- _Work required_: All pictures should be dropped, and only the lines from the top of the entries below through the line containing "The benchmark gives" repeated exactly, both ends included.

- _Exercise inputs_:
▼

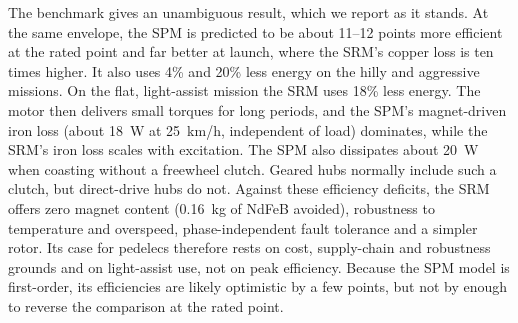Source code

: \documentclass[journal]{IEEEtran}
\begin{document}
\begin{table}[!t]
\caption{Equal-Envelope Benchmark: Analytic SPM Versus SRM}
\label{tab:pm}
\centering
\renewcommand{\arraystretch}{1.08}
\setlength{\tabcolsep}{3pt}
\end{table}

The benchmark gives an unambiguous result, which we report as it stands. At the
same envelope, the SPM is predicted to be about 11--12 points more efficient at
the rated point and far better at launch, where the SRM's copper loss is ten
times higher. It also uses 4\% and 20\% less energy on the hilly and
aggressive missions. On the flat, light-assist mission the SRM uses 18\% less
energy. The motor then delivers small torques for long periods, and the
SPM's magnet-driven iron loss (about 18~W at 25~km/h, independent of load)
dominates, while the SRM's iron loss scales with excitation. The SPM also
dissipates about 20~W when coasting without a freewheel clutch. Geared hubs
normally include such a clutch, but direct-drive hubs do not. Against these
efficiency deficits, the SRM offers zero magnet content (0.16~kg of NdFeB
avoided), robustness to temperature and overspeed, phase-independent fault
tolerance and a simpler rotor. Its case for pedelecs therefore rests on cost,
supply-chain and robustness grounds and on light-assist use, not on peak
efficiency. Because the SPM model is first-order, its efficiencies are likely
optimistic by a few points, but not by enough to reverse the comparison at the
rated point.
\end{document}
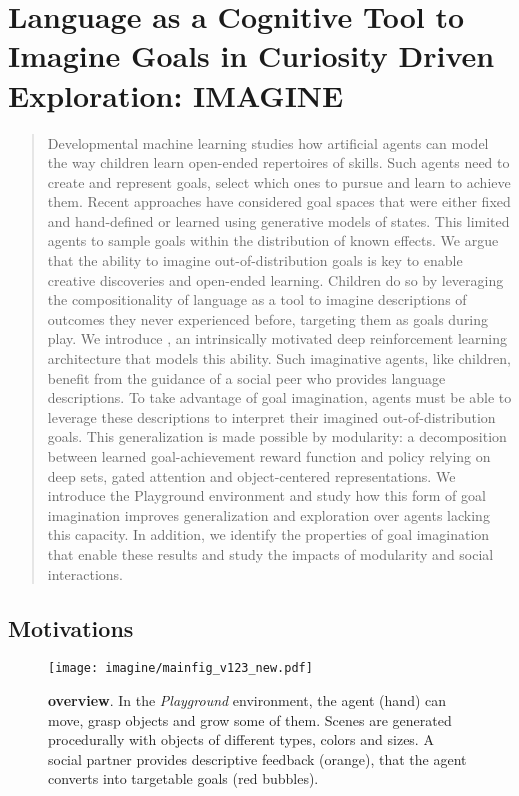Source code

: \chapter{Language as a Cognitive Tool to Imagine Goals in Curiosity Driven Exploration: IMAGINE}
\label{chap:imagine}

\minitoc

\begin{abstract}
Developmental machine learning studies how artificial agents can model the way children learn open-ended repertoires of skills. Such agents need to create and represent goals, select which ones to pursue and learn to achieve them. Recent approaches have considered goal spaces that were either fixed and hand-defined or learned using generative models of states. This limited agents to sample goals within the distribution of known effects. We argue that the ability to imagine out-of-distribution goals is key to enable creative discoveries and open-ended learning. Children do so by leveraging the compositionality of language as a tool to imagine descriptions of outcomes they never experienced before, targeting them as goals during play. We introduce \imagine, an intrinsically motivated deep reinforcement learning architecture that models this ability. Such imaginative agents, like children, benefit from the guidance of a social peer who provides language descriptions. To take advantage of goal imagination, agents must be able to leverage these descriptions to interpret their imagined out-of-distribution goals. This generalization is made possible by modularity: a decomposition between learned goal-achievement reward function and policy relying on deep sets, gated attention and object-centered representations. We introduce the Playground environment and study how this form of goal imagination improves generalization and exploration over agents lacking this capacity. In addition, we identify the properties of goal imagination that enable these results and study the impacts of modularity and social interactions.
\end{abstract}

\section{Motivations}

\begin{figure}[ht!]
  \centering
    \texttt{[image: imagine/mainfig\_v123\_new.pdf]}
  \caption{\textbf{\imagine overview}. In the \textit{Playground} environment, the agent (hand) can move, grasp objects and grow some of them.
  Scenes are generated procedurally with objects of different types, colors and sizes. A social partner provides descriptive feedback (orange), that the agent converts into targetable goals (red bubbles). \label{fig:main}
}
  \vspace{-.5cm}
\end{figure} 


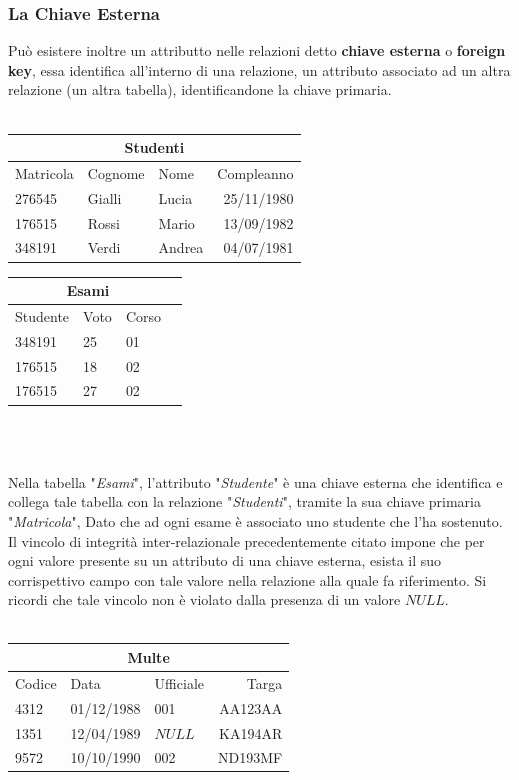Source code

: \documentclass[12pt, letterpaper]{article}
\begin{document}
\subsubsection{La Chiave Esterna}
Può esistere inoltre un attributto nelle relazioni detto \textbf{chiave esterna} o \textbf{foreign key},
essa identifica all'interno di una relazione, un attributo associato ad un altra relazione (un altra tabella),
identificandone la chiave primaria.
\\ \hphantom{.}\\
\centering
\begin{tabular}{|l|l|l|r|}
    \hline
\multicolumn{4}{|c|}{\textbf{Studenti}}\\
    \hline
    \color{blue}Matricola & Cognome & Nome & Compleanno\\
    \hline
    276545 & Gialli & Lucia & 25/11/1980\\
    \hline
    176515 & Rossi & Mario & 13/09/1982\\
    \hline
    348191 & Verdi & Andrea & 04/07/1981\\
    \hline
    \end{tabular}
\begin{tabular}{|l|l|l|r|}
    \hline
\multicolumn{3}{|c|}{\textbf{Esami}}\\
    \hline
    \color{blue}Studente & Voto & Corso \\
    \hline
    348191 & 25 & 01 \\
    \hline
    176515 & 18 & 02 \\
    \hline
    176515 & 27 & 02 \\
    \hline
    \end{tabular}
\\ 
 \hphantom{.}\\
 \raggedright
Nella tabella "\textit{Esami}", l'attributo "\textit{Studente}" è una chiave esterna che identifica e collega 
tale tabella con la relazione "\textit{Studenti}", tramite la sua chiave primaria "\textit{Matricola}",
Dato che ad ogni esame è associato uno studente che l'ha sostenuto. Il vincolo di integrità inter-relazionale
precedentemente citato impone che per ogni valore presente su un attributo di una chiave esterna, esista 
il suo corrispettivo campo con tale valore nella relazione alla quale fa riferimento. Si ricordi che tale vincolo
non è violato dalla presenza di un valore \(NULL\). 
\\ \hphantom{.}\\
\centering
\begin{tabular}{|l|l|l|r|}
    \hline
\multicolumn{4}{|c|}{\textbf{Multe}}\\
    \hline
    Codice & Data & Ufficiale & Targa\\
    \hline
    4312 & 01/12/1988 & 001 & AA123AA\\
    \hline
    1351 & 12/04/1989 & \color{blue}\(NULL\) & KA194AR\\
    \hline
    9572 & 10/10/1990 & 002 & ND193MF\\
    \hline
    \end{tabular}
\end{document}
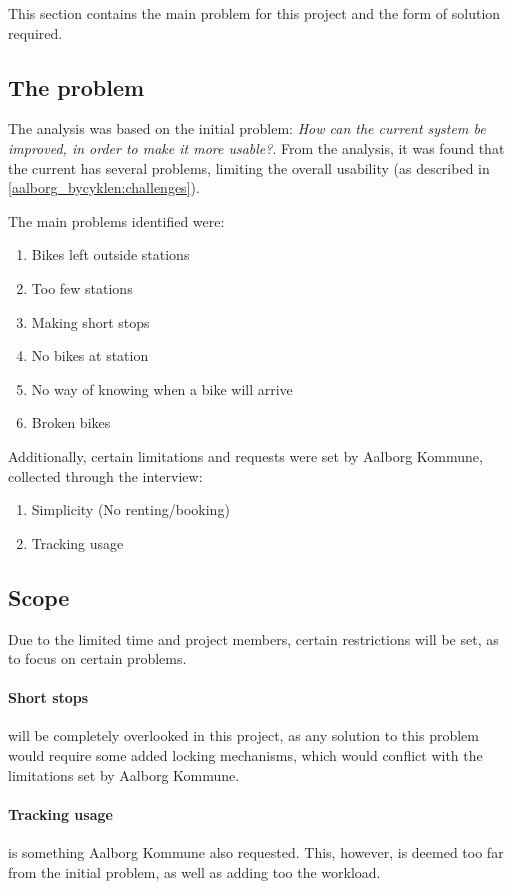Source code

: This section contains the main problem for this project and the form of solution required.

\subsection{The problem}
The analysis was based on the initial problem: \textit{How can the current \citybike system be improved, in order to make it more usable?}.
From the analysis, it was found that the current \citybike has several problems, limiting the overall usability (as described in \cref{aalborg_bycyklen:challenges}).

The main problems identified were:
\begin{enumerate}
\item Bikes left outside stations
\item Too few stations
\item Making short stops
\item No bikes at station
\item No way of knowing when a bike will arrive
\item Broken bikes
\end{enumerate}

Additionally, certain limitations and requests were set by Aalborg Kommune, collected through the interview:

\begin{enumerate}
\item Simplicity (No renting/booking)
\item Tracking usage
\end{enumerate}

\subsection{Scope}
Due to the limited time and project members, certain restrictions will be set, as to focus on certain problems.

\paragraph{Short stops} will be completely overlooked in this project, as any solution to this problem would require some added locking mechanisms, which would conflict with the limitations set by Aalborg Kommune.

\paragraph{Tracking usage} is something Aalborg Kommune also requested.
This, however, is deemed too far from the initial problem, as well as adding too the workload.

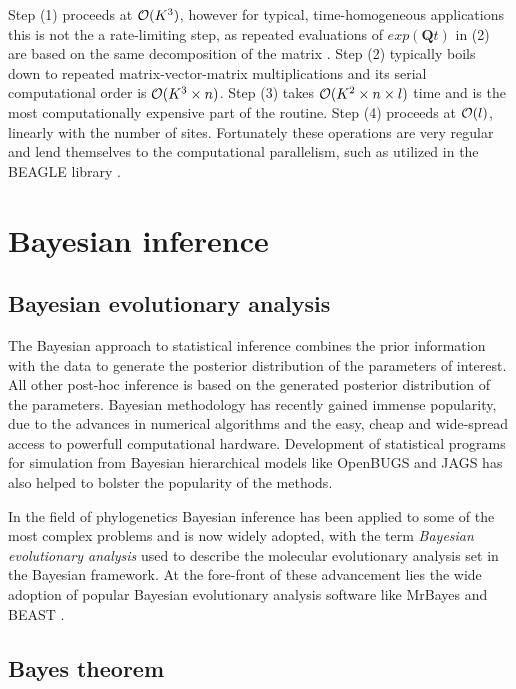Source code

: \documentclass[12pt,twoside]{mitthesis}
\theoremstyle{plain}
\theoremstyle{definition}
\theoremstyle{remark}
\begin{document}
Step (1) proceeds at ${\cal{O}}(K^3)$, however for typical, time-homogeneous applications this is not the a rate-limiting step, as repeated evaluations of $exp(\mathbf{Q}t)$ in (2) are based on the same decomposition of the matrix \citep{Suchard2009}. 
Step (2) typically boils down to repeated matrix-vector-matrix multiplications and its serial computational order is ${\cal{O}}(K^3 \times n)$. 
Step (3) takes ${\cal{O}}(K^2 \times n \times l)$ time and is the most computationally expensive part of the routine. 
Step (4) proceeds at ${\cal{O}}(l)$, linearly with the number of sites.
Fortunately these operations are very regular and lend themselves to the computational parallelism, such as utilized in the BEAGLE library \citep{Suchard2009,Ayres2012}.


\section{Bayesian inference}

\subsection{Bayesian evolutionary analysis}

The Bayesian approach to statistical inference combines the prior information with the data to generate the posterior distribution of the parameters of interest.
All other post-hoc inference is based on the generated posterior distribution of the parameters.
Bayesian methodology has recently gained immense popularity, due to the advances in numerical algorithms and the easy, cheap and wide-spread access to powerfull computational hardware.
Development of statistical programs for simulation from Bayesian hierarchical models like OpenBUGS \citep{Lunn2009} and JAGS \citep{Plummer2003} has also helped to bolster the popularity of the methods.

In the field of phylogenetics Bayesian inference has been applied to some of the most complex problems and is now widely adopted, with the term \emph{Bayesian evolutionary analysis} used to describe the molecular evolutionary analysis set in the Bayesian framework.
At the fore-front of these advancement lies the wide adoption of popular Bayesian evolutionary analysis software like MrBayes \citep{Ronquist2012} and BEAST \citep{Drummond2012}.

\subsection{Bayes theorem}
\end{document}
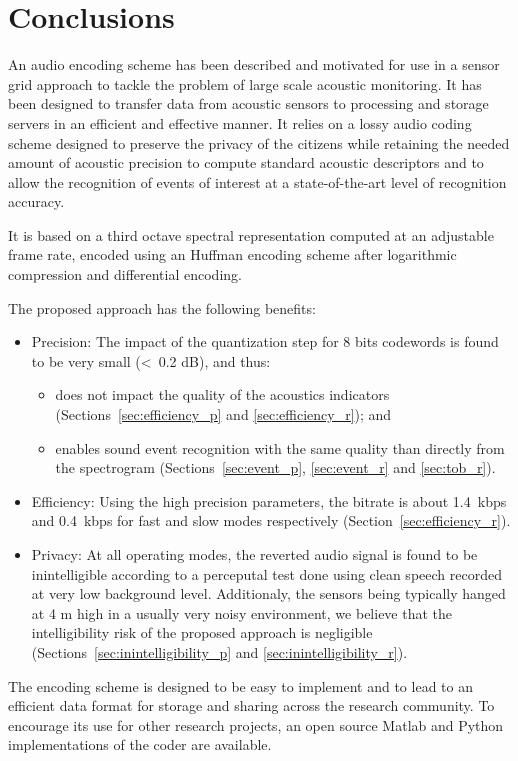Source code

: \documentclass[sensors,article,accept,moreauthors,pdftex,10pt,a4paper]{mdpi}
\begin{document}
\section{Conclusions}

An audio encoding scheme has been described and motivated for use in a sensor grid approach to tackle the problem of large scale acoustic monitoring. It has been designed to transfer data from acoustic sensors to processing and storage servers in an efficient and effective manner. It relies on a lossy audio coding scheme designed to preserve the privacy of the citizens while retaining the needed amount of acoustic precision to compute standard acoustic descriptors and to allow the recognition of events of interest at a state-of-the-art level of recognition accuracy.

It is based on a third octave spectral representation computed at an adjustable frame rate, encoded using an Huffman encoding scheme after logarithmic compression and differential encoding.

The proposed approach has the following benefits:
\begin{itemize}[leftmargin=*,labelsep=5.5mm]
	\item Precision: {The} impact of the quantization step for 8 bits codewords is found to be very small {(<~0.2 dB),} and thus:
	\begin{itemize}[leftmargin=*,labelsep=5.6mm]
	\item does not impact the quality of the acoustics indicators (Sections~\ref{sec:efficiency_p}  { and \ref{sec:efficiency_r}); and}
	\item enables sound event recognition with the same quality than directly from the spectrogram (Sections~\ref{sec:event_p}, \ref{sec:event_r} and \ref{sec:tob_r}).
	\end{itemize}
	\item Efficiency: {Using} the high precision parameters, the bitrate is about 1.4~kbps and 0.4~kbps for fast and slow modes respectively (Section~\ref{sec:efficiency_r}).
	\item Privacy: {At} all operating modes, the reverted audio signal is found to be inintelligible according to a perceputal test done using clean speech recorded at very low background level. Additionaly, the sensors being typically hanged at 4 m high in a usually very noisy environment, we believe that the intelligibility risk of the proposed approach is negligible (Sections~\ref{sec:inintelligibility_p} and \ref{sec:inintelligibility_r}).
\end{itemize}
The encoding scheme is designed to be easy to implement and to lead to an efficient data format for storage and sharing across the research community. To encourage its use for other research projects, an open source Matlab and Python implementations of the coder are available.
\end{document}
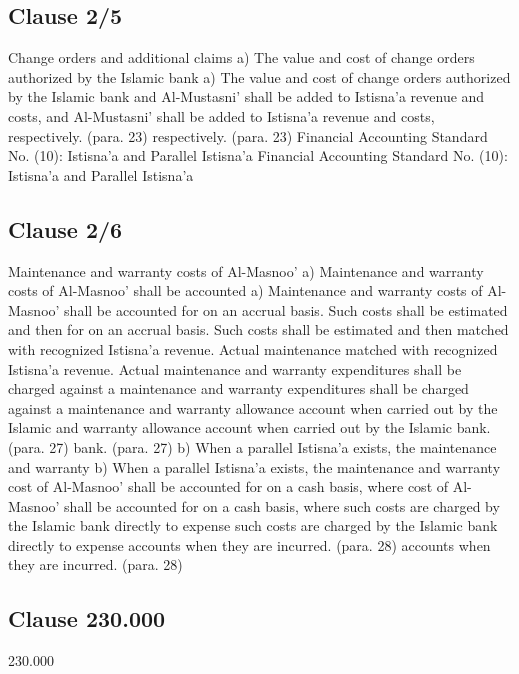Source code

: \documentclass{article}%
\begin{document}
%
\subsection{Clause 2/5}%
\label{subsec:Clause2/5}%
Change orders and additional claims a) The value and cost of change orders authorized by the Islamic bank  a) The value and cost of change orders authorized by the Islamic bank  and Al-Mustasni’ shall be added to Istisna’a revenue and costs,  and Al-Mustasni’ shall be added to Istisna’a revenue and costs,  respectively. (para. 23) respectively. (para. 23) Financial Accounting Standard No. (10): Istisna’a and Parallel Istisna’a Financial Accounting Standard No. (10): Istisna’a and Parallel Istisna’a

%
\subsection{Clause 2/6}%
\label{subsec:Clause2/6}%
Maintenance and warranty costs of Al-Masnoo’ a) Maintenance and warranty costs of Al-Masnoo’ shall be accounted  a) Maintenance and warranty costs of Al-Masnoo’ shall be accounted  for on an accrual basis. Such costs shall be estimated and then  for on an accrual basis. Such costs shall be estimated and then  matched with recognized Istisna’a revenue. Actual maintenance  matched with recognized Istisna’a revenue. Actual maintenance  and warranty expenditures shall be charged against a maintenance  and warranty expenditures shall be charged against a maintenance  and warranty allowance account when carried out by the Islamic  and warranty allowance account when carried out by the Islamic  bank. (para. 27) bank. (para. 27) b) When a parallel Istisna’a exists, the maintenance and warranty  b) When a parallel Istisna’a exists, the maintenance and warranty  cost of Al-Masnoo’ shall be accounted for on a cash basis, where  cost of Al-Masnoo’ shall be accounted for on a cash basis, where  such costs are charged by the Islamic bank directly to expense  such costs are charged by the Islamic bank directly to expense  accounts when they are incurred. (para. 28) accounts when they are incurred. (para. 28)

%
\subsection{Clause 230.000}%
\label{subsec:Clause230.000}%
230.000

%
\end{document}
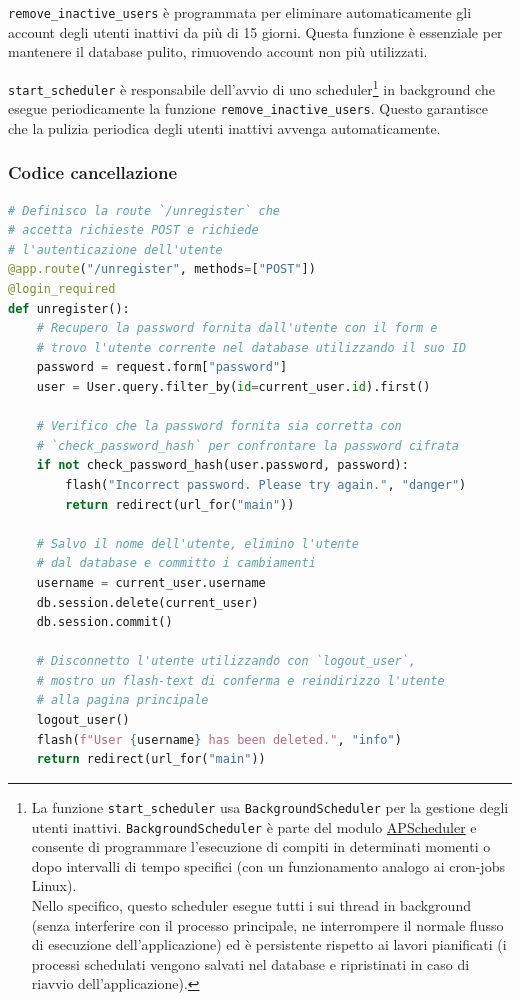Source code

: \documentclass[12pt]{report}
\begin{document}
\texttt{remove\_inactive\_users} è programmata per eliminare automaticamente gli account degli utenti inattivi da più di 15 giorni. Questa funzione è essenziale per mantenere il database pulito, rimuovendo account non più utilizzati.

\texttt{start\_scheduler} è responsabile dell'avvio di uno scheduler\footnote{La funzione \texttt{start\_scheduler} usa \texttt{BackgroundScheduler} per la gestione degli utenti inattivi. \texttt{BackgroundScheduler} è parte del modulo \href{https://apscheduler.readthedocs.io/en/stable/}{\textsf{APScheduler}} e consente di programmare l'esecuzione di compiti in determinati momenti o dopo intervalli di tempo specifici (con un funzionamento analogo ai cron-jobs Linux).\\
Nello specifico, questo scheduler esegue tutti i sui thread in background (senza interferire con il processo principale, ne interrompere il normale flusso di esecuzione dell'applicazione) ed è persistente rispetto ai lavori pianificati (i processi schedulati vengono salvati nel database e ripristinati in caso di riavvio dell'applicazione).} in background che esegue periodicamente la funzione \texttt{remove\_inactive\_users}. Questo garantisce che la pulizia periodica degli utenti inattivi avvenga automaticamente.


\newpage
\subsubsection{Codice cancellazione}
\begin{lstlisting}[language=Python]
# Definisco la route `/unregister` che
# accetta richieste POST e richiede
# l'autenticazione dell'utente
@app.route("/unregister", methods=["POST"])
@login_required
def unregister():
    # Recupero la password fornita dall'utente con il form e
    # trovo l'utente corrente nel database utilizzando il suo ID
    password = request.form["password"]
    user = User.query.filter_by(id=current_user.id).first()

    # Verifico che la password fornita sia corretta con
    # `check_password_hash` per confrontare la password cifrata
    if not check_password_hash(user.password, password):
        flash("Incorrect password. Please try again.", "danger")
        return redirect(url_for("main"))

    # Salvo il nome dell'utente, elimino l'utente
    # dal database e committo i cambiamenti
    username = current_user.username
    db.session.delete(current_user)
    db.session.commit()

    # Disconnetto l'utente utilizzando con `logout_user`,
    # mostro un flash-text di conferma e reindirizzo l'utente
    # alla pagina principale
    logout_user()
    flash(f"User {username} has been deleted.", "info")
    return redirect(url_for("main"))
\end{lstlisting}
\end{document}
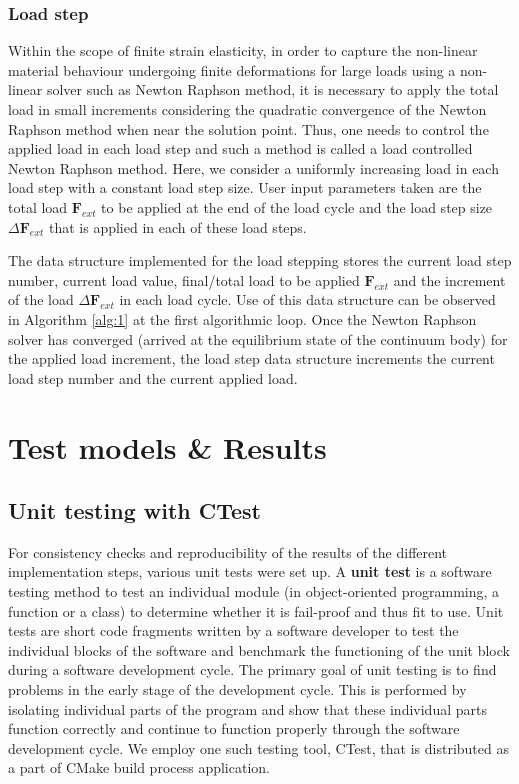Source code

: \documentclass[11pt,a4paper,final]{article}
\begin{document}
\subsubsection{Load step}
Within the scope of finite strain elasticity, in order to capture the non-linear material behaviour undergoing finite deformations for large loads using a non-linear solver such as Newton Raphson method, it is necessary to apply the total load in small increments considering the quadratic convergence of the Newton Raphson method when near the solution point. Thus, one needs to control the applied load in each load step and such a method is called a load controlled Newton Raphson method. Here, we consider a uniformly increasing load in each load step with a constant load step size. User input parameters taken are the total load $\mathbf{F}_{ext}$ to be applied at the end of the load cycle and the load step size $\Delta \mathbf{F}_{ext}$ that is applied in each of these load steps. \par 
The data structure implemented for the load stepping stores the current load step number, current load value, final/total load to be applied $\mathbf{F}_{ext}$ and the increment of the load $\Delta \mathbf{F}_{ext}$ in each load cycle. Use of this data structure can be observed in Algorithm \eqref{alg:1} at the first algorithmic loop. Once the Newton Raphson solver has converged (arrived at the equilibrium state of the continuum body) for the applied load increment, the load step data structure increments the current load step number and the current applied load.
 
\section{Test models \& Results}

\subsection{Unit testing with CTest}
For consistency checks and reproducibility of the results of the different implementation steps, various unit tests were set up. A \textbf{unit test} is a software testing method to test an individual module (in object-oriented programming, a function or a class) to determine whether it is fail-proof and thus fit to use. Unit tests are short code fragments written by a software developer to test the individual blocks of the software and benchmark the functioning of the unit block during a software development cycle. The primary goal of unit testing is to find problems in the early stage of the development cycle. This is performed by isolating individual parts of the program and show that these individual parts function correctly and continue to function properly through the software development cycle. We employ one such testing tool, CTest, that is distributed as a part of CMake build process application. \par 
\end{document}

▲

- _Exercise answer_:
Source code

: \documentclass[journal]{IEEEtran}
\begin{document}
\begin{table}[!t]
\caption{Equal-Envelope Benchmark: Analytic SPM Versus SRM}
\label{tab:pm}
\centering
\renewcommand{\arraystretch}{1.08}
\setlength{\tabcolsep}{3pt}
\end{table}

The benchmark gives an unambiguous result, which we report as it stands. At the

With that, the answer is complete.